Sorgen artikulierte auch die Präsidentin der Bundesvereinigung Deutscher Apothekerverbände (ABDA), Gabriele Overwiening: Seit Jahren sinke die Zahl der Apotheken, allein im letzten Jahr um 500. Zugleich litten die Apotheken unter Fachkräftemangel. Dies gehe einher mit erheblichem zusätzlichen Arbeitsaufwand, insbesondere durch anhaltende oder sich verschärfende Liefer- und Versorgungsengpässe bei Arzneimitteln. Drastischer bürokratischer Mehraufwand sei auch durch die unsinnige und in der Pandemie bewährte Erleichterung des Austauschs von Arzneimitteln entstanden. Hinzu komme ein erhöhter Erklärungsbedarf für  Patienten in der Einführungsphase des E-Rezepts, das noch nicht immer technisch einwandfrei funktioniere. Die Pläne Lauterbachs, Versorgungsprobleme für Arzneimittel durch Apothekenfilialen, die nur mit PTAs besetzt sind, bezeichnete Overwiening als Einführung von "Scheinapotheken", denen die Expertise von Apothekern fehlen würde. 

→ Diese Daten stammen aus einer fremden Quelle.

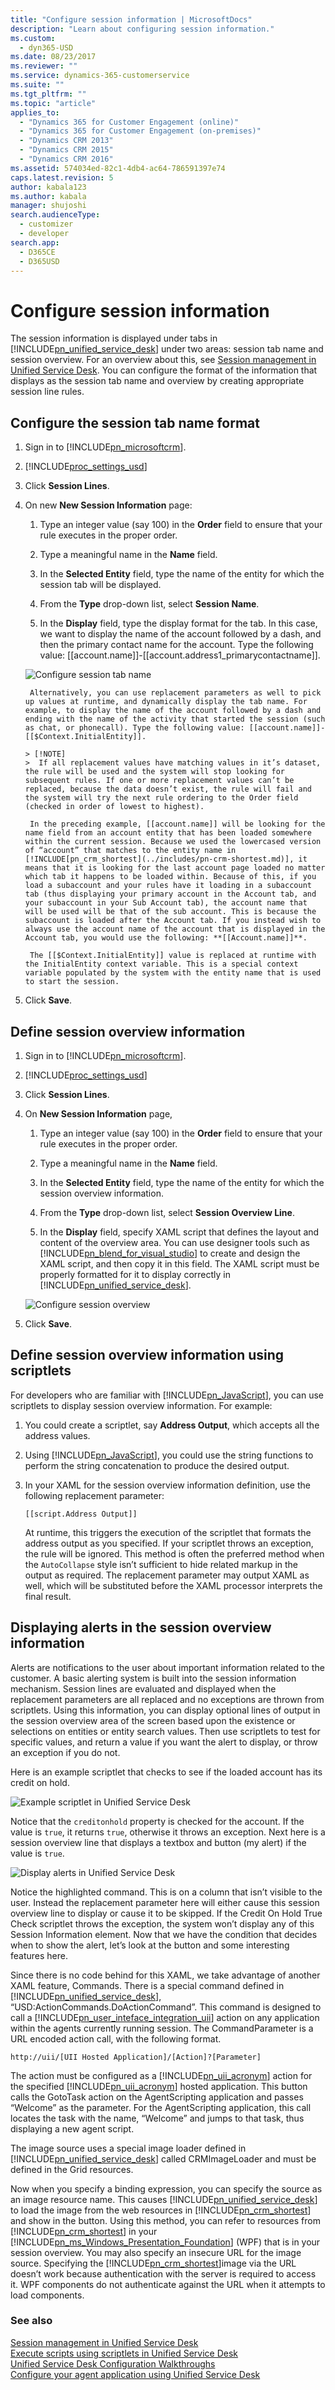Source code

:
 ```yaml
---
title: "Configure session information | MicrosoftDocs"
description: "Learn about configuring session information."
ms.custom: 
  - dyn365-USD
ms.date: 08/23/2017
ms.reviewer: ""
ms.service: dynamics-365-customerservice
ms.suite: ""
ms.tgt_pltfrm: ""
ms.topic: "article"
applies_to: 
  - "Dynamics 365 for Customer Engagement (online)"
  - "Dynamics 365 for Customer Engagement (on-premises)"
  - "Dynamics CRM 2013"
  - "Dynamics CRM 2015"
  - "Dynamics CRM 2016"
ms.assetid: 574034ed-82c1-4db4-ac64-786591397e74
caps.latest.revision: 5
author: kabala123
ms.author: kabala
manager: shujoshi
search.audienceType: 
  - customizer
  - developer
search.app: 
  - D365CE
  - D365USD
---
```

# Configure session information
The session information is displayed under tabs in [!INCLUDE[pn_unified_service_desk](../includes/pn-unified-service-desk.md)] under two areas: session tab name and session overview. For an overview about this, see [Session management in Unified Service Desk](../unified-service-desk/session-management-unified-service-desk.md). You can configure the format of the information that displays as the session tab name and overview by creating appropriate session line rules.  
  
<a name="SessionName"></a>   
## Configure the session tab name format  
  
1. Sign in to [!INCLUDE[pn_microsoftcrm](../includes/pn-microsoftcrm.md)].  
  
2. [!INCLUDE[proc_settings_usd](../includes/proc-settings-usd.md)]  
  
3. Click **Session Lines**.  
  
4. On new **New Session Information** page:  
  
   1.  Type an integer value (say 100) in the **Order** field to ensure that your rule executes in the proper order.  
  
   2.  Type a meaningful name in the **Name** field.  
  
   3.  In the **Selected Entity** field, type the name of the entity for which the session tab will be displayed.  
  
   4.  From the **Type** drop-down list, select **Session Name**.  
  
   5.  In the **Display** field, type the display format for the tab. In this case, we want to display the name of the account followed by a dash, and then the primary contact name for the account. Type the following value: [[account.name]]-[[account.address1_primarycontactname]].  
  
   ![Configure session tab name](../unified-service-desk/media/usd-configure-session-name.png "Configure session tab name")  
  
        Alternatively, you can use replacement parameters as well to pick up values at runtime, and dynamically display the tab name. For example, to display the name of the account followed by a dash and ending with the name of the activity that started the session (such as chat, or phonecall). Type the following value: [[account.name]]-[[$Context.InitialEntity]].  
  
       > [!NOTE]
       >  If all replacement values have matching values in it’s dataset, the rule will be used and the system will stop looking for subsequent rules. If one or more replacement values can’t be replaced, because the data doesn’t exist, the rule will fail and the system will try the next rule ordering to the Order field (checked in order of lowest to highest).  
  
        In the preceding example, [[account.name]] will be looking for the name field from an account entity that has been loaded somewhere within the current session. Because we used the lowercased version of “account” that matches to the entity name in [!INCLUDE[pn_crm_shortest](../includes/pn-crm-shortest.md)], it means that it is looking for the last account page loaded no matter which tab it happens to be loaded within. Because of this, if you load a subaccount and your rules have it loading in a subaccount tab (thus displaying your primary account in the Account tab, and your subaccount in your Sub Account tab), the account name that will be used will be that of the sub account. This is because the subaccount is loaded after the Account tab. If you instead wish to always use the account name of the account that is displayed in the Account tab, you would use the following: **[[Account.name]]**.  
  
        The [[$Context.InitialEntity]] value is replaced at runtime with the InitialEntity context variable. This is a special context variable populated by the system with the entity name that is used to start the session.  
  
5. Click **Save**.  
  
<a name="SessionOverview"></a>   
## Define session overview information  
  
1. Sign in to [!INCLUDE[pn_microsoftcrm](../includes/pn-microsoftcrm.md)].  
  
2. [!INCLUDE[proc_settings_usd](../includes/proc-settings-usd.md)]  
  
3. Click **Session Lines**.  
  
4. On **New Session Information** page,  
  
   1. Type an integer value (say 100) in the **Order** field to ensure that your rule executes in the proper order.  
  
   2. Type a meaningful name in the **Name** field.  
  
   3. In the **Selected Entity** field, type the name of the entity for which the session overview information.  
  
   4. From the **Type** drop-down list, select **Session Overview Line**.  
  
   5. In the **Display** field, specify XAML script that defines the layout and content of the overview area. You can use designer tools such as [!INCLUDE[pn_blend_for_visual_studio](../includes/pn-blend-for-visual-studio.md)] to create and design the XAML script, and then copy it in this field. The XAML script must be properly formatted for it to display correctly in [!INCLUDE[pn_unified_service_desk](../includes/pn-unified-service-desk.md)].  
  
   ![Configure session overview](../unified-service-desk/media/usd-configure-session-overview.png "Configure session overview")  
  
5. Click **Save**.  
  
<a name="scriptlet"></a>   
## Define session overview information using scriptlets  
 For developers who are familiar with [!INCLUDE[pn_JavaScript](../includes/pn-javascript.md)], you can use scriptlets to display session overview information. For example:  
  
1. You could create a scriptlet, say **Address Output**, which accepts all the address values.  
  
2. Using [!INCLUDE[pn_JavaScript](../includes/pn-javascript.md)], you could use the string functions to perform the string concatenation to produce the desired output.  
  
3. In your XAML for the session overview information definition, use the following replacement parameter:  
  
   ```  
   [[script.Address Output]]  
   ```  
  
   At runtime, this triggers the execution of the scriptlet that formats the address output as you specified. If your scriptlet throws an exception, the rule will be ignored. This method is often the preferred method when the `AutoCollapse` style isn’t sufficient to hide related markup in the output as required. The replacement parameter may output XAML as well, which will be substituted before the XAML processor interprets the final result.  
  
<a name="Alerts"></a>   
## Displaying alerts in the session overview information  
 Alerts are notifications to the user about important information related to the customer. A basic alerting system is built into the session information mechanism. Session lines are evaluated and displayed when the replacement parameters are all replaced and no exceptions are thrown from scriptlets. Using this information, you can display optional lines of output in the session overview area of the screen based upon the existence or selections on entities or entity search values. Then use scriptlets to test for specific values, and return a value if you want the alert to display, or throw an exception if you do not.  
  
 Here is an example scriptlet that checks to see if the loaded account has its credit on hold.  
  
 ![Example scriptlet in Unified Service Desk](../unified-service-desk/media/usd-sample-scriptlet.png "Example scriptlet in Unified Service Desk")  
  
 Notice that the `creditonhold` property is checked for the account. If the value is `true`, it returns `true`, otherwise it throws an exception. Next here is a session overview line that displays a textbox and button (my alert) if the value is `true`.  
  
 ![Display alerts in Unified Service Desk](../unified-service-desk/media/usd-sample-session-information.png "Display alerts in Unified Service Desk")  
  
 Notice the highlighted command. This is on a column that isn’t visible to the user. Instead the replacement parameter here will either cause this session overview line to display or cause it to be skipped. If the Credit On Hold True Check scriptlet throws the exception, the system won’t display any of this Session Information element. Now that we have the condition that decides when to show the alert, let’s look at the button and some interesting features here.  
  
 Since there is no code behind for this XAML, we take advantage of another XAML feature, Commands. There is a special command defined in [!INCLUDE[pn_unified_service_desk](../includes/pn-unified-service-desk.md)], “USD:ActionCommands.DoActionCommand”. This command is designed to call a [!INCLUDE[pn_user_inteface_integration_uii](../includes/pn-user-interface-integration-uii.md)] action on any application within the agents currently running session. The CommandParameter is a URL encoded action call, with the following format.  
  
```  
http://uii/[UII Hosted Application]/[Action]?[Parameter]  
```  
  
 The action must be configured as a [!INCLUDE[pn_uii_acronym](../includes/pn-uii-acronym.md)] action for the specified [!INCLUDE[pn_uii_acronym](../includes/pn-uii-acronym.md)] hosted application. This button calls the GotoTask action on the AgentScripting application and passes “Welcome” as the parameter. For the AgentScripting application, this call locates the task with the name, “Welcome” and jumps to that task, thus displaying a new agent script.  
  
 The image source uses a special image loader defined in [!INCLUDE[pn_unified_service_desk](../includes/pn-unified-service-desk.md)] called CRMImageLoader and must be defined in the Grid resources.  
  
 Now when you specify a binding expression, you can specify the source as an image resource name. This causes [!INCLUDE[pn_unified_service_desk](../includes/pn-unified-service-desk.md)] to load the image from the web resources in [!INCLUDE[pn_crm_shortest](../includes/pn-crm-shortest.md)] and show in the button. Using this method, you can refer to resources from [!INCLUDE[pn_crm_shortest](../includes/pn-crm-shortest.md)] in your [!INCLUDE[pn_ms_Windows_Presentation_Foundation](../includes/pn-ms-windows-presentation-foundation.md)] (WPF) that is in your session overview. You may also specify an insecure URL for the image source. Specifying the [!INCLUDE[pn_crm_shortest](../includes/pn-crm-shortest.md)]image via the URL doesn’t work because authentication with the server is required to access it. WPF components do not authenticate against the URL when it attempts to load components.  
  
### See also  
 [Session management in Unified Service Desk](../unified-service-desk/session-management-unified-service-desk.md)   
 [Execute scripts using scriptlets in Unified Service Desk](../unified-service-desk/execute-scripts-using-scriptlets-unified-service-desk.md)   
 [Unified Service Desk Configuration Walkthroughs](../unified-service-desk/unified-service-desk-configuration-walkthroughs.md)   
 [Configure your agent application using Unified Service Desk](../unified-service-desk/configure-agent-application-unified-service-desk.md)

Gemeinsam betonten alle vier Spitzenorganisationen, Patienten und breite Öffentlichkeit intensiver über die aus ihrer Sicht verfehlte Reformpolitik aufklären zu wollen. Lauterbach, so der gemeinsame Vorwurf, habe den Bezug zur Realität, aber auch zur Bevölkerung verloren. 

Als Beispiel führte DKG-Chef Gaß die drohende Schließung des Krankenhauses im rheinland-pfälzischen Bingen an: Dort hielten inzwischen Kommunalpolitiker mit SPD-Parteibuch Mahnwachen ab.